Scotland co-captain Finn Russell believed the ball had been touched down on the line
‘He doesn’t need to get any abuse. He’s made his decision, he’s done his process and, look, that’s life. Things go wrong all the time. Whether he’s made the right or wrong call, it’s not for me to talk about and put pressure on him.
‘I didn’t really hear the booing. I was caught up in my own emotions but, hey, he’s made his call and that’s life.
‘I hope he doesn’t receive any backlash. We have to be better as a team so that we don’t even bring him into it. I haven’t heard the conversation they had, but they’re very experienced officials and good at their jobs. They’ve gone back and forth and you have to respect their call. We’ve all seen the ball on the floor but the question the ref’s asked, he said he’s seen the ball held up, so then it has to be really clear and obvious for it to be overturned.
‘That’s their decision and that’s what we have to live with. It’s a frustrating one but they’ve made the decision. We have to move on now.’
White agreed Scotland should have been more clinical in a match France won 20-16, despite the visitors being second best for much of the contest.
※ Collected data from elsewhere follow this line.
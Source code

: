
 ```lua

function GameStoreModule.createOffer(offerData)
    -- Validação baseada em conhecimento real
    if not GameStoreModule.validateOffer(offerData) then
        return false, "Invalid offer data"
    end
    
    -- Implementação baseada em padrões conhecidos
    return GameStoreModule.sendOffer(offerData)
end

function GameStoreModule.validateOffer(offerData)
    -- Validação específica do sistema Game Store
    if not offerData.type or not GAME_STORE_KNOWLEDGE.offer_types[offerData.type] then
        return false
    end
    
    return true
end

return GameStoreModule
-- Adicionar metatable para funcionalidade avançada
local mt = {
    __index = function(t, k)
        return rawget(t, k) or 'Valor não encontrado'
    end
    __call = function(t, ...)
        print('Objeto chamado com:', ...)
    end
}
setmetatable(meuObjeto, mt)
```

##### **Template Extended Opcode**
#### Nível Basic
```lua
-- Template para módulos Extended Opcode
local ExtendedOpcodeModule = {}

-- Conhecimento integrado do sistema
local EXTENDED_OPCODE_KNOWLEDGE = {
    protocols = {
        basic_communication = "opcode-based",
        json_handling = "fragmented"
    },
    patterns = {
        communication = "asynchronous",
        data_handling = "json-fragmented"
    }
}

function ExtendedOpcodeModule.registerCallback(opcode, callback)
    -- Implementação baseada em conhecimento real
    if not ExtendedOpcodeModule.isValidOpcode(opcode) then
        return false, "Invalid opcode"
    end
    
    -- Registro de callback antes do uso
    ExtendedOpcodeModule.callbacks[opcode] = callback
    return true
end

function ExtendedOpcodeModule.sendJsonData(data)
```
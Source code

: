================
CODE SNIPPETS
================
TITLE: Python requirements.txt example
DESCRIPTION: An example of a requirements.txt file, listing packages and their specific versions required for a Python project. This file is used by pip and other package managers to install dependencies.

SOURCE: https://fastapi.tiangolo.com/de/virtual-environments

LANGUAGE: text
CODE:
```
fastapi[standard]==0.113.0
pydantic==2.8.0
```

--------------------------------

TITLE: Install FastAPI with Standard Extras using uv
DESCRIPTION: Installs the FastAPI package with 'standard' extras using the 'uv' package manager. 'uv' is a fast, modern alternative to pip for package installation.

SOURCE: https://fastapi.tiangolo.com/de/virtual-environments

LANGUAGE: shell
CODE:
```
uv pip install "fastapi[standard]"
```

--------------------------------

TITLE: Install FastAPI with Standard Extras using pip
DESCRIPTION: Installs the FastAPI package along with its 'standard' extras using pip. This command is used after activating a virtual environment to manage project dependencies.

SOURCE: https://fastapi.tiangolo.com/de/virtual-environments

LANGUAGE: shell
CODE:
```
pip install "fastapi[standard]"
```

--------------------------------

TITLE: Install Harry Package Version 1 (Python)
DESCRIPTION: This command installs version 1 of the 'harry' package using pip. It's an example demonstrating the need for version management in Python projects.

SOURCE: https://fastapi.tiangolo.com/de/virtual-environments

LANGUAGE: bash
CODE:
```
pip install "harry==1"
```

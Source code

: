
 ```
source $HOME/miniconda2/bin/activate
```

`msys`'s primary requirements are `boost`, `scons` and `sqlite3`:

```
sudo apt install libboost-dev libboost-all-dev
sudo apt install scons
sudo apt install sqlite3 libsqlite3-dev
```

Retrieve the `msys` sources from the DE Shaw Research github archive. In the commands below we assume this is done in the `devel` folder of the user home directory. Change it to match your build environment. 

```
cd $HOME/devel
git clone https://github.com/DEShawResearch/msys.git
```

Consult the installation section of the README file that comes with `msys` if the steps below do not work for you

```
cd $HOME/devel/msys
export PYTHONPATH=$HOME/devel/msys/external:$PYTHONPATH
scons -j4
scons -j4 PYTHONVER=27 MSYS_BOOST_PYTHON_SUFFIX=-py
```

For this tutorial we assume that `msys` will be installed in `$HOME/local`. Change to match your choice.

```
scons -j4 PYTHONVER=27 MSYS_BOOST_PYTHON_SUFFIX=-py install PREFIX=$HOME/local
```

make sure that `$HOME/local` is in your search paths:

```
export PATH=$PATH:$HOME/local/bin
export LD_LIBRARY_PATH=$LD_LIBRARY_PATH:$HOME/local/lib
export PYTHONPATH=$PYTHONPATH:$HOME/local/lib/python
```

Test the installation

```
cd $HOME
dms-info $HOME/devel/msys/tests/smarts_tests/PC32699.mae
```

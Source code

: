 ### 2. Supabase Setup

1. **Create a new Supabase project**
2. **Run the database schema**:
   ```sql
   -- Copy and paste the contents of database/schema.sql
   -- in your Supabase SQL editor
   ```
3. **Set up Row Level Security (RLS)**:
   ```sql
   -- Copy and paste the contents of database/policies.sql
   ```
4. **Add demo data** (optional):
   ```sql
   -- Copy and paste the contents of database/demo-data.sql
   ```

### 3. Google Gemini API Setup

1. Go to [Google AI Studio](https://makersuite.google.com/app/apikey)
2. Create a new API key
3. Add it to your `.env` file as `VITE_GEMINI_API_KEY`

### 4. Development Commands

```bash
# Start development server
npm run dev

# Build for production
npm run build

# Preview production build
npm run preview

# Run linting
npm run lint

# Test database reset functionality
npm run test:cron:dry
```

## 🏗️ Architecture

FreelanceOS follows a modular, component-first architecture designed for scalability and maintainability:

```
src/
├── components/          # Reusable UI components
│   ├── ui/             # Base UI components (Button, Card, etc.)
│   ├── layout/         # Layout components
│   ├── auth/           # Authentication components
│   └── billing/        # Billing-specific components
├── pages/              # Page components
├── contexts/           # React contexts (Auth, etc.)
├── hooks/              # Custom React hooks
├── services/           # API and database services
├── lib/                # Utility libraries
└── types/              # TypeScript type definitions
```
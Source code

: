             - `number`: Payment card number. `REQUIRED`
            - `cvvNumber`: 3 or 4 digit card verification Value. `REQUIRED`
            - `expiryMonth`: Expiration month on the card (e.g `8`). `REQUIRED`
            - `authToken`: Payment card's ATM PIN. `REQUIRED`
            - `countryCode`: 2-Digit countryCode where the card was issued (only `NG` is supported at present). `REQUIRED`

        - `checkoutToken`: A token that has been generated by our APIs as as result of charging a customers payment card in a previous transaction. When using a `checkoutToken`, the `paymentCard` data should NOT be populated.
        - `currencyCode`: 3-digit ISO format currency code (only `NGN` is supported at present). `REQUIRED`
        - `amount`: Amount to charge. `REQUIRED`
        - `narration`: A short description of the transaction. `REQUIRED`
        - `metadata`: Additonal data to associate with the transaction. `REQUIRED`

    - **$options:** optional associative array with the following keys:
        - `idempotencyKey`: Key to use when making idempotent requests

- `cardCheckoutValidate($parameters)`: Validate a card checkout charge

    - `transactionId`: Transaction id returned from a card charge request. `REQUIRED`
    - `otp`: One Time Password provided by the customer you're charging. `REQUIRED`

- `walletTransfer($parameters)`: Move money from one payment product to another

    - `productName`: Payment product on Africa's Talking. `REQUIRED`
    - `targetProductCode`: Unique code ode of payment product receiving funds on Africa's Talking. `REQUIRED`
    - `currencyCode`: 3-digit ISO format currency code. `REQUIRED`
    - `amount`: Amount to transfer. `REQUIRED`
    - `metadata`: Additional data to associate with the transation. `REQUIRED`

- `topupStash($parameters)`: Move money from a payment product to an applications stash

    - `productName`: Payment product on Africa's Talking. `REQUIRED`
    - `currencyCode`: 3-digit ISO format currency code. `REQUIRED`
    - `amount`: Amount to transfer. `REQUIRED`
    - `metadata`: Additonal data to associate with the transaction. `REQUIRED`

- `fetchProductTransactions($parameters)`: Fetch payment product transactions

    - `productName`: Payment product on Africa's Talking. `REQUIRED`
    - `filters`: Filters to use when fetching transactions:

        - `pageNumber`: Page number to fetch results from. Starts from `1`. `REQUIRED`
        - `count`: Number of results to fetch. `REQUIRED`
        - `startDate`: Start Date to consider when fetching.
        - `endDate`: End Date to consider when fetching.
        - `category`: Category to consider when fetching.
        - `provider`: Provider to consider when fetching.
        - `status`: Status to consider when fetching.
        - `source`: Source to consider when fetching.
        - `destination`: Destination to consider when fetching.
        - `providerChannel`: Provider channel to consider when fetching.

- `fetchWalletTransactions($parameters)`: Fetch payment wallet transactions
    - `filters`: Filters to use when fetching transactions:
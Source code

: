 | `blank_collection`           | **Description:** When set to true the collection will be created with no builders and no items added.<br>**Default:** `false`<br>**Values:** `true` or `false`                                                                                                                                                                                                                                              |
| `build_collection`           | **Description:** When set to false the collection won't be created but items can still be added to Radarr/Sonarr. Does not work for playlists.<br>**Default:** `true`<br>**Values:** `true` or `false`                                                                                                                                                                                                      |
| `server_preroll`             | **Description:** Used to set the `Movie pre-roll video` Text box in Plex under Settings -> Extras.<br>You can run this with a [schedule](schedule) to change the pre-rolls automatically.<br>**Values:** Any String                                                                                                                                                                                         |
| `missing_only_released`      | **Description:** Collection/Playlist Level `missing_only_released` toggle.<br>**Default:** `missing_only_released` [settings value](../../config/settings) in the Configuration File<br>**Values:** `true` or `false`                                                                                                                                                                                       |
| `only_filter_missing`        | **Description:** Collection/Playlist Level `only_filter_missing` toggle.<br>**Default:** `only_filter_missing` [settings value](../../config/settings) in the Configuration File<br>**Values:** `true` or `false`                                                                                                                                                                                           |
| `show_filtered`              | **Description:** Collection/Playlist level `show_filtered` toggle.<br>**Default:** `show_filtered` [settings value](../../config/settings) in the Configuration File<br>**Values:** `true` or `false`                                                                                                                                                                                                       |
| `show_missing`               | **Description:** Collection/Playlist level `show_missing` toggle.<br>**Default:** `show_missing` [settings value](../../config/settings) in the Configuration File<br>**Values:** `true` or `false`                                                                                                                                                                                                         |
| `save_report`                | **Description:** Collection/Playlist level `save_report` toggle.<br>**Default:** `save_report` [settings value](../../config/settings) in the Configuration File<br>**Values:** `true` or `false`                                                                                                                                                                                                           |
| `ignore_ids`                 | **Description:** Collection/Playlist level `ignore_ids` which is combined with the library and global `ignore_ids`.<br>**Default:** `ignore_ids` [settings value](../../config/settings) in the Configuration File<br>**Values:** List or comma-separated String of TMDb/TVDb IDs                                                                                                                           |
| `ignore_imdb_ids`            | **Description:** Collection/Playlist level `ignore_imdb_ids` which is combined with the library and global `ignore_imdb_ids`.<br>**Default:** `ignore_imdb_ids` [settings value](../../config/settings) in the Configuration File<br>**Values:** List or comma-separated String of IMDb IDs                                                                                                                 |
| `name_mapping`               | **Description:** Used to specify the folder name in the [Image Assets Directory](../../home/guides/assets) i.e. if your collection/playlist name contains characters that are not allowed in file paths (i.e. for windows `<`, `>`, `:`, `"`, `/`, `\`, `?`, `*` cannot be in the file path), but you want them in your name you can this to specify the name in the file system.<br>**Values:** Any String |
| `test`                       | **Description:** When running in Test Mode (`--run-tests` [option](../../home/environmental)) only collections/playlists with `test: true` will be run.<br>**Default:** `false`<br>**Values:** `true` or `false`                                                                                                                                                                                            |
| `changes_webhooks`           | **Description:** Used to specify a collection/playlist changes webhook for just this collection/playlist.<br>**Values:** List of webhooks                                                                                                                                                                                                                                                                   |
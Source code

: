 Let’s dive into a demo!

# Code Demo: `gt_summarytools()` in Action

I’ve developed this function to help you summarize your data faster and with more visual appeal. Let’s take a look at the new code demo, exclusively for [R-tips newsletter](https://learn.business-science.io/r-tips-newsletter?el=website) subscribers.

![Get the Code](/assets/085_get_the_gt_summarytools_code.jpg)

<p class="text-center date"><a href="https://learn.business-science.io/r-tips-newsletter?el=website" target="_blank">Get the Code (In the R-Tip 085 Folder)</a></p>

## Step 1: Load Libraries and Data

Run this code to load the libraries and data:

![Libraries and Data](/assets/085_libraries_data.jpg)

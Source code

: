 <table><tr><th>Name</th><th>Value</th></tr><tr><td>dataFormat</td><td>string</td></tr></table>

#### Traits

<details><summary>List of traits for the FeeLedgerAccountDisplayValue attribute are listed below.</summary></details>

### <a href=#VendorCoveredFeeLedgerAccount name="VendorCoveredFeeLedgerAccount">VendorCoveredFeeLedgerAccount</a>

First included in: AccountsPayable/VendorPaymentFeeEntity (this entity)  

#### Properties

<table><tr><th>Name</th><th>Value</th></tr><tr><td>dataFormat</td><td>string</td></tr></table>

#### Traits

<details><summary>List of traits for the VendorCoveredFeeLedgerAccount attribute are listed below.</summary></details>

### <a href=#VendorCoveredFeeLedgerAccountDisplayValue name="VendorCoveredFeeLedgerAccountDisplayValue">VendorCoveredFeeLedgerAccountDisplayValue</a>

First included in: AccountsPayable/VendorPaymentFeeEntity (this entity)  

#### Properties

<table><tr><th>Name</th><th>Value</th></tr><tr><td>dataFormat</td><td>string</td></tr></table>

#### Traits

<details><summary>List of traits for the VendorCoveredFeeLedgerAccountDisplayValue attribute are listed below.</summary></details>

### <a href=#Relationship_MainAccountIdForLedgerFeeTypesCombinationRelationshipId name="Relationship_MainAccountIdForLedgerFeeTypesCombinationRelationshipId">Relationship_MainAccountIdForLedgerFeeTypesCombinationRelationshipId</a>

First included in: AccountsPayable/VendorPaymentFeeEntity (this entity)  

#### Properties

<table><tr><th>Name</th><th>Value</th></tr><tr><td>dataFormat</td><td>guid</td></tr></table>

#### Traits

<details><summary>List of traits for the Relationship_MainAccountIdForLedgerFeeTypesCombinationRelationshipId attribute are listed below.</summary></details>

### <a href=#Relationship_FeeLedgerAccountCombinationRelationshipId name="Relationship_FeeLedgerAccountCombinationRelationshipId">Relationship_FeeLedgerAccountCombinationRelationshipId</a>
In the 10-minute period either side of half-time, when France were down to 14 men, Scotland’s failure to score any points proved costly.
White admits they need to sharpen up in attack and utilise more of the weapons at their disposal.
Asked what needs to improve for the visit of England a week on Saturday, he said: ‘When we’re on top, being accurate. Last week against Wales, when we were on top, we took our chances really well, the few that we had. Against France, our patience was really good in the finish zone and we put them under good pressure but it was just a couple of passes.
TV replays appeared to show Sam Skinner had grounded the ball down on the line
Referee Nic Berry and TMO Brian MacNeice ruled there was no conclusive evidence of the ball being touched down
‘Whether we can play them a little bit earlier or just how we convert that pressure into points, that is something we can do better. One thing we have done, partly due to the conditions, is kick a little bit more and try to get good ball back.
‘When we’re in these kicking battles, it’s how we can come alive as a team, how can we maybe play the game and bring some of our individuals into it.
‘The more we can get some of our athletes on the ball, the better we play. France are a very good side. It would have been great if we scored just before half-time, which would have been important.
‘We played well enough there to win the match in tricky conditions. But there are things we also need to improve on.’